The crowd grew in the Armstrong Hall atrium on the morning of September 15 as Loral O'Hara's launch time approached. In addition to faculty, staff and students, Purdues visiting Engineering Advisory Council took a break from the days activities to watch O'Hara (MSAAE '09) blast off on Soyuz MS-24 for her six-month mission to the International Space Station.
It was a tense eight minutes for AAE Professor William Anderson, O'Hara's friend and former faculty advisor. After the rocket stages had finished their burns, Anderson was visibly relieved — all smiles and cheer. O'Hara took her first spacewalk on November 1 with Expedition 70 crewmate Jasmin Moghbeli. It was only the fourth all-female spacewalk in history.

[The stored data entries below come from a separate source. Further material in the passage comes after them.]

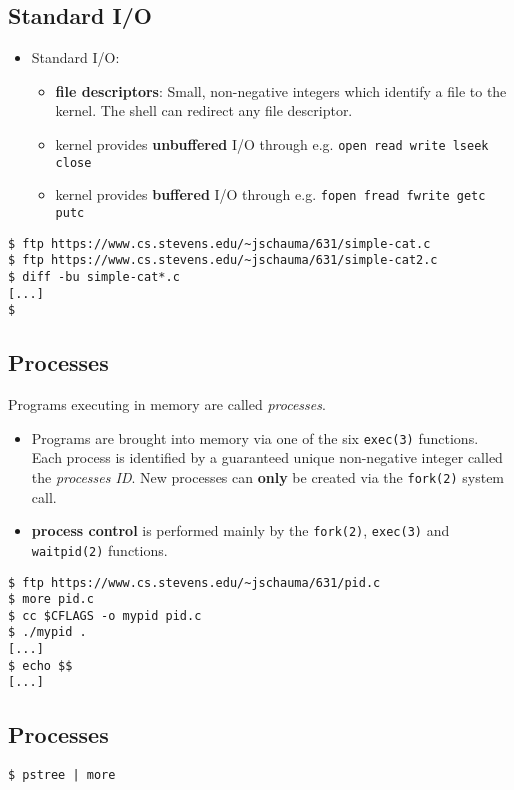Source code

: \documentclass[sxga]{xdvislides}
\begin{document}
\subsection{Standard I/O}
\begin{itemize}
	\item	Standard I/O:
		\begin{itemize}
			\item {\bf file descriptors}: Small, non-negative
				integers which identify a file to the kernel.
				The shell can redirect any file descriptor.
			\item kernel provides {\bf unbuffered} I/O through e.g.
				{\tt open read write lseek close}
			\item kernel provides {\bf buffered} I/O through e.g.
				{\tt fopen fread fwrite getc putc}
		\end{itemize}
\end{itemize}
\vspace*{\fill}
\begin{verbatim}
$ ftp https://www.cs.stevens.edu/~jschauma/631/simple-cat.c
$ ftp https://www.cs.stevens.edu/~jschauma/631/simple-cat2.c
$ diff -bu simple-cat*.c
[...]
$
\end{verbatim}
\vspace*{\fill}


\subsection{Processes}
Programs executing in memory are called {\em processes}.
\begin{itemize}
	\item Programs are brought into memory via one of the
		six {\tt exec(3)} functions.  Each process is identified
		by a guaranteed unique non-negative integer called the
		{\em processes ID}. New processes can {\bf only} be
		created via the {\tt fork(2)} system call.
	\item {\bf process control} is performed mainly by the
		{\tt fork(2)}, {\tt exec(3)} and {\tt waitpid(2)} functions.
\end{itemize}
\vspace*{\fill}
\begin{verbatim}
$ ftp https://www.cs.stevens.edu/~jschauma/631/pid.c
$ more pid.c
$ cc $CFLAGS -o mypid pid.c
$ ./mypid .
[...]
$ echo $$
[...]
\end{verbatim}
\vspace*{\fill}

\subsection{Processes}
\vspace*{\fill}
\Huge
\begin{center}
	{\tt \$ pstree | more}
\end{center}
\Normalsize
\vspace*{\fill}
\end{document}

O'Hara was named a Purdue Outstanding Aerospace Engineer in 2020. Read a full profile on O'Hara in The Persistent Pursuit.
The Soyuz rocket is launched with Expedition 70 NASA astronaut Loral O'Hara, and Roscosmos cosmonauts Oleg Kononenko and Nikolai Chub, Friday, Sept. 15, 2023, at the Baikonur Cosmodrome in Kazakhstan. (NASA/Bill Ingalls photo)
NASA astronaut and Expedition 70 flight engineer Loral O'Hara uses a portable glovebag to replace components on a biological printer, the BioFabrication Facility, that is testing the printing of organ-like tissues in microgravity. (NASA photo)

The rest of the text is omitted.